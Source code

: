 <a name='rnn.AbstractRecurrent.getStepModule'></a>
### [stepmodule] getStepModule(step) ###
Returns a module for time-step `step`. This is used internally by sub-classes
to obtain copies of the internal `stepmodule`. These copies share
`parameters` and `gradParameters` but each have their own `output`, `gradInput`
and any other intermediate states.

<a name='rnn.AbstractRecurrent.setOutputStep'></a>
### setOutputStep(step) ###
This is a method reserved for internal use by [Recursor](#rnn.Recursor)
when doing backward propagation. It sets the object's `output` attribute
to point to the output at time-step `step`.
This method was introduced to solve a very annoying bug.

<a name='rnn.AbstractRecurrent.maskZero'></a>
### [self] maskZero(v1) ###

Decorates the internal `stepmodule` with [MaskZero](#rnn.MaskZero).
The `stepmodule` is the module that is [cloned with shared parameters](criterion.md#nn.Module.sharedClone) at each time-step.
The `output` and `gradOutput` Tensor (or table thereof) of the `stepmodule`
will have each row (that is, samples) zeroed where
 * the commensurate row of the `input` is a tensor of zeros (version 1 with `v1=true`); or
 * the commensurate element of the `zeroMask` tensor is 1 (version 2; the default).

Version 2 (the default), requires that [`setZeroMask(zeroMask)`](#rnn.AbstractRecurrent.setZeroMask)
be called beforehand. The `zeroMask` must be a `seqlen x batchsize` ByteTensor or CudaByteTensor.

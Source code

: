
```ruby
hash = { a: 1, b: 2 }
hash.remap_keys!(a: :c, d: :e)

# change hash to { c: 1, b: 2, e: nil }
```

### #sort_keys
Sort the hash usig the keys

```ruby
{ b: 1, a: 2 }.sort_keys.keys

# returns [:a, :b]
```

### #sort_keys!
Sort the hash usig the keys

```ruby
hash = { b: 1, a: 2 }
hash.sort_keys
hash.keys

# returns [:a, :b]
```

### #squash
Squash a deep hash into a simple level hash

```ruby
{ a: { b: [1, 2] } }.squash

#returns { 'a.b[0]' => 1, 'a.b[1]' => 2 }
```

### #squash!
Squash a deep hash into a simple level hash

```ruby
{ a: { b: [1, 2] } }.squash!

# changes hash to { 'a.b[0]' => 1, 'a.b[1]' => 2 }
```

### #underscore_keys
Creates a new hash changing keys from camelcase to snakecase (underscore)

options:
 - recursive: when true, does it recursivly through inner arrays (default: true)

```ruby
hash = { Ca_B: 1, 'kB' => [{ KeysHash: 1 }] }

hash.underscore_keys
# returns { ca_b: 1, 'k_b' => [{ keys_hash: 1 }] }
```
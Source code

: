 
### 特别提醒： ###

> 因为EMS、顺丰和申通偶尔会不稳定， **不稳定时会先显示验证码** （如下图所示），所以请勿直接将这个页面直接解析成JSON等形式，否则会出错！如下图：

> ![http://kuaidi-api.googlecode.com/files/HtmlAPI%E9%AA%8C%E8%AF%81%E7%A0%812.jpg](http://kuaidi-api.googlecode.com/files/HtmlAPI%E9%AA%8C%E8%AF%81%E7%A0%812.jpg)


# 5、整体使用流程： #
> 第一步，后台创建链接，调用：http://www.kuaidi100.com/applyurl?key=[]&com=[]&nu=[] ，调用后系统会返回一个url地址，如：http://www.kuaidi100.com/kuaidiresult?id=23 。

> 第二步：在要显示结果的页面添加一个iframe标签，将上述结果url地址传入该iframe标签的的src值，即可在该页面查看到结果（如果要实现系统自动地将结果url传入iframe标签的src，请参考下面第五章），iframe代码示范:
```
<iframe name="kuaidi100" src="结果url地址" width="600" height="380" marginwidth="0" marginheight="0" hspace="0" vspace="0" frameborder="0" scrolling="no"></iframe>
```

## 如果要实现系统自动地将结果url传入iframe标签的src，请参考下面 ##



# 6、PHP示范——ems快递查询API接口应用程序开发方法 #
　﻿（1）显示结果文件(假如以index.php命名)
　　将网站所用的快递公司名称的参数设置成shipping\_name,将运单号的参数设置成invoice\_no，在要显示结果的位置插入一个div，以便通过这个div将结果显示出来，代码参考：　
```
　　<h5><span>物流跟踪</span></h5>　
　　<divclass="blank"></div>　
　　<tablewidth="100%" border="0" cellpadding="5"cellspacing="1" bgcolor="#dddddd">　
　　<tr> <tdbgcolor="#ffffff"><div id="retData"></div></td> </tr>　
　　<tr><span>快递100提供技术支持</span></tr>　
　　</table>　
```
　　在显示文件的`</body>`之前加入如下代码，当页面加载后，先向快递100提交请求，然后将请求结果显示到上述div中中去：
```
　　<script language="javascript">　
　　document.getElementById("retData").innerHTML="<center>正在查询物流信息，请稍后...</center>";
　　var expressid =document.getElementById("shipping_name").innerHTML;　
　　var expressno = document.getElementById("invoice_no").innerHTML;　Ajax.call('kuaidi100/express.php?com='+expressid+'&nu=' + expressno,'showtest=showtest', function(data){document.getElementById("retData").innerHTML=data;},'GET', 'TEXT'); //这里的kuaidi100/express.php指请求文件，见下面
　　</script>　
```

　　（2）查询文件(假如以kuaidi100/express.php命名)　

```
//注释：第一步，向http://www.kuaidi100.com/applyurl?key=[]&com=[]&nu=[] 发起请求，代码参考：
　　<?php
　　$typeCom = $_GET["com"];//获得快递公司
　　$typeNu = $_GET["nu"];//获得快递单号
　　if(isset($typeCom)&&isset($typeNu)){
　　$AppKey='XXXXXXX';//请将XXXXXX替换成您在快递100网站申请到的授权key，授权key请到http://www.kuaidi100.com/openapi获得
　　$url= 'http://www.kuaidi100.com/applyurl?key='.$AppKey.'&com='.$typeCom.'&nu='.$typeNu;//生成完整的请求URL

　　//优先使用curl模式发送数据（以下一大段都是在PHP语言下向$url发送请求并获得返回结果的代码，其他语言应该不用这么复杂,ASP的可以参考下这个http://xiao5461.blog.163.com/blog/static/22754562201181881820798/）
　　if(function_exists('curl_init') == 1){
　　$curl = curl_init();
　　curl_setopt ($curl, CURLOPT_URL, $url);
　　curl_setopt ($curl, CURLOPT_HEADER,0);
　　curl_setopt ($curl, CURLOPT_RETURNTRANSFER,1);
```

■ ■ ■ ■ ■

> [Your instructions] Every line above from the line with "to obtain copies" to the line with "will have each", both included, must be reproduced exactly, and no other line may appear.

> [Task response]
to obtain copies of the internal `stepmodule`. These copies share
`parameters` and `gradParameters` but each have their own `output`, `gradInput`
and any other intermediate states.

<a name='rnn.AbstractRecurrent.setOutputStep'></a>
### setOutputStep(step) ###
This is a method reserved for internal use by [Recursor](#rnn.Recursor)
when doing backward propagation. It sets the object's `output` attribute
to point to the output at time-step `step`.
This method was introduced to solve a very annoying bug.

<a name='rnn.AbstractRecurrent.maskZero'></a>
### [self] maskZero(v1) ###

Decorates the internal `stepmodule` with [MaskZero](#rnn.MaskZero).
The `stepmodule` is the module that is [cloned with shared parameters](criterion.md#nn.Module.sharedClone) at each time-step.
The `output` and `gradOutput` Tensor (or table thereof) of the `stepmodule`
will have each row (that is, samples) zeroed where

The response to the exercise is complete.